╔══

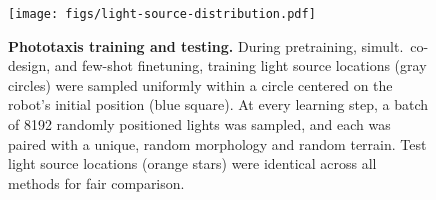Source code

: \begin{figure}[b]
    \centering
    \texttt{[image: figs/light-source-distribution.pdf]}
    \vspace{-8pt}
    \caption{\textbf{Phototaxis training and testing.}
    During pretraining, simult.~co-design, and few-shot finetuning,
    training light source locations (gray circles) were sampled uniformly within 
    a circle centered on the robot's initial position (blue square).
    At every learning step,
    a batch of 8192 randomly positioned lights was sampled,
    and each was paired with a unique, random morphology and random terrain.
    Test light source locations (orange stars) 
    were identical across all methods for fair comparison.
    }
    \vspace{-8pt}
    \label{fig:methods-lightsource-dist}
\end{figure}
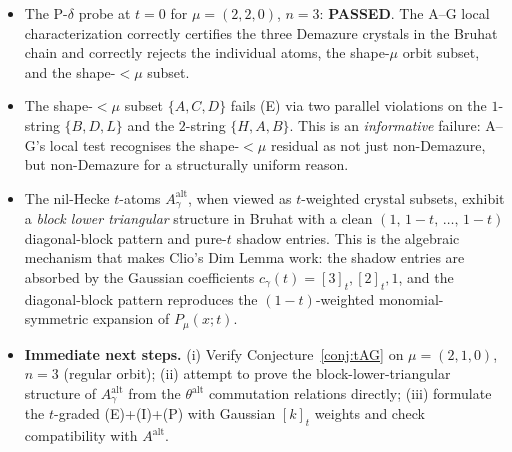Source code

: \documentclass[11pt]{article}
\theoremstyle{definition}
\newcommand{\Aalt}{A^{\mathrm{alt}}}
\newcommand{\thalt}{\theta^{\mathrm{alt}}}
\begin{document}
\begin{itemize}
\item The P-$\delta$ probe at $t=0$ for $\mu=(2,2,0)$, $n=3$: \textbf{PASSED}. The A--G local characterization correctly certifies the three Demazure crystals in the Bruhat chain and correctly rejects the individual atoms, the shape-$\mu$ orbit subset, and the shape-$<\mu$ subset.

\item The shape-$<\mu$ subset $\{A,C,D\}$ fails (E) via two parallel violations on the $1$-string $\{B,D,L\}$ and the $2$-string $\{H,A,B\}$. This is an \emph{informative} failure: A--G's local test recognises the shape-$<\mu$ residual as not just non-Demazure, but non-Demazure for a structurally uniform reason.

\item The nil-Hecke $t$-atoms $\Aalt_\gamma$, when viewed as $t$-weighted crystal subsets, exhibit a \emph{block lower triangular} structure in Bruhat with a clean $(1,\,1-t,\,\dots,\,1-t)$ diagonal-block pattern and pure-$t$ shadow entries. This is the algebraic mechanism that makes Clio's Dim Lemma work: the shadow entries are absorbed by the Gaussian coefficients $c_\gamma(t) = [3]_t, [2]_t, 1$, and the diagonal-block pattern reproduces the $(1-t)$-weighted monomial-symmetric expansion of $P_\mu(x;t)$.

\item \textbf{Immediate next steps.} (i) Verify Conjecture~\ref{conj:tAG} on $\mu=(2,1,0)$, $n=3$ (regular orbit); (ii) attempt to prove the block-lower-triangular structure of $\Aalt_\gamma$ from the $\thalt$ commutation relations directly; (iii) formulate the $t$-graded (E)+(I)+(P) with Gaussian $[k]_t$ weights and check compatibility with $\Aalt$.
\end{itemize}
\end{document}
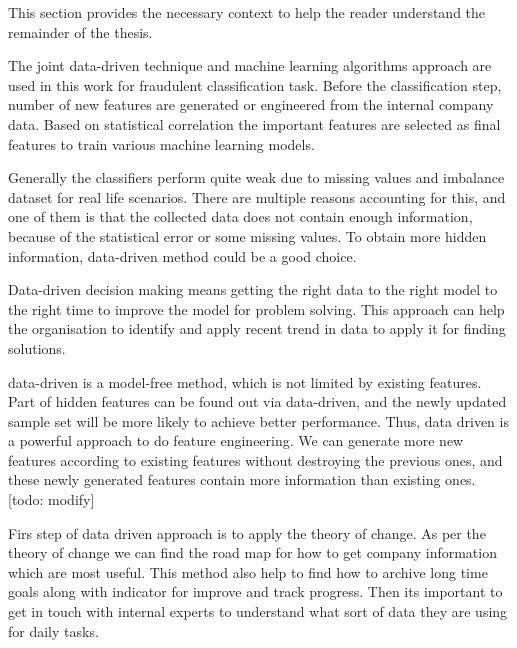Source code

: This section provides the necessary context to help the reader understand the remainder of the thesis.

The joint data-driven technique and machine learning algorithms approach are used in this work for fraudulent classification task. Before the classification step, number of new features are generated or engineered from the internal company data. Based on statistical correlation the important features are selected as final features to train various machine learning models. 


Generally the classifiers perform quite weak due to missing values and imbalance dataset for real life scenarios. There are
multiple reasons accounting for this, and one of them is that the
collected data does not contain enough information, because of
the statistical error or some missing values. To obtain more hidden
information, data-driven method could be a good choice. 

Data-driven decision making means getting the right data to the right model to the right time to improve the model for problem solving. This approach can help the organisation to identify and apply recent trend in data to apply it for finding solutions. 


data-driven is a model-free method, which
is not limited by existing features. Part of hidden features can be
found out via data-driven, and the newly updated sample set will
be more likely to achieve better performance. Thus, data driven is
a powerful approach to do feature engineering. We can generate
more new features according to existing features without
destroying the previous ones, and these newly generated features
contain more information than existing ones. [todo: modify]

Firs step of data driven approach is to apply the theory of change. As per the theory of change we can find the road map for how to get company information which are most useful. This method also help to find how to archive long time goals along with indicator for improve and track progress. Then its important to get in touch with internal experts to understand what sort of data they are using for daily tasks.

╚══

> **EXERCISE PROMPT**
The lines needed are those in the data above that hold the string "contain"; copy each of them.

> **REPLY**
collected data does not contain enough information, because of
contain more information than existing ones. [todo: modify]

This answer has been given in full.